[Start of section]

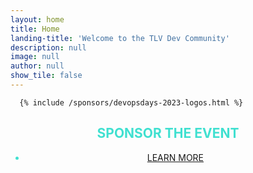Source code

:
 ```yaml
---
layout: home
title: Home
landing-title: 'Welcome to the TLV Dev Community'
description: null
image: null
author: null
show_tile: false
---
```




<div class="inner">

      {% include /sponsors/devopsdays-2023-logos.html %}







<h2 style="text-transform: uppercase; color: turquoise; text-align: center;">SPONSOR THE EVENT</h2>       
 <ul class="actions" style="text-transform: uppercase; color: turquoise; text-align: center;"><li><a href="/devopsdays#sponsor" class="button next">LEARN MORE</a></li></ul> 
</div>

[End of section]

→ **EXERCISE AIM**: Scan the listing above and identify each line holding the string "devopsdays"; copy every such line.

→ **OUTPUT OF THE TASK**:
      {% include /sponsors/devopsdays-2023-logos.html %}
 <ul class="actions" style="text-transform: uppercase; color: turquoise; text-align: center;"><li><a href="/devopsdays#sponsor" class="button next">LEARN MORE</a></li></ul> 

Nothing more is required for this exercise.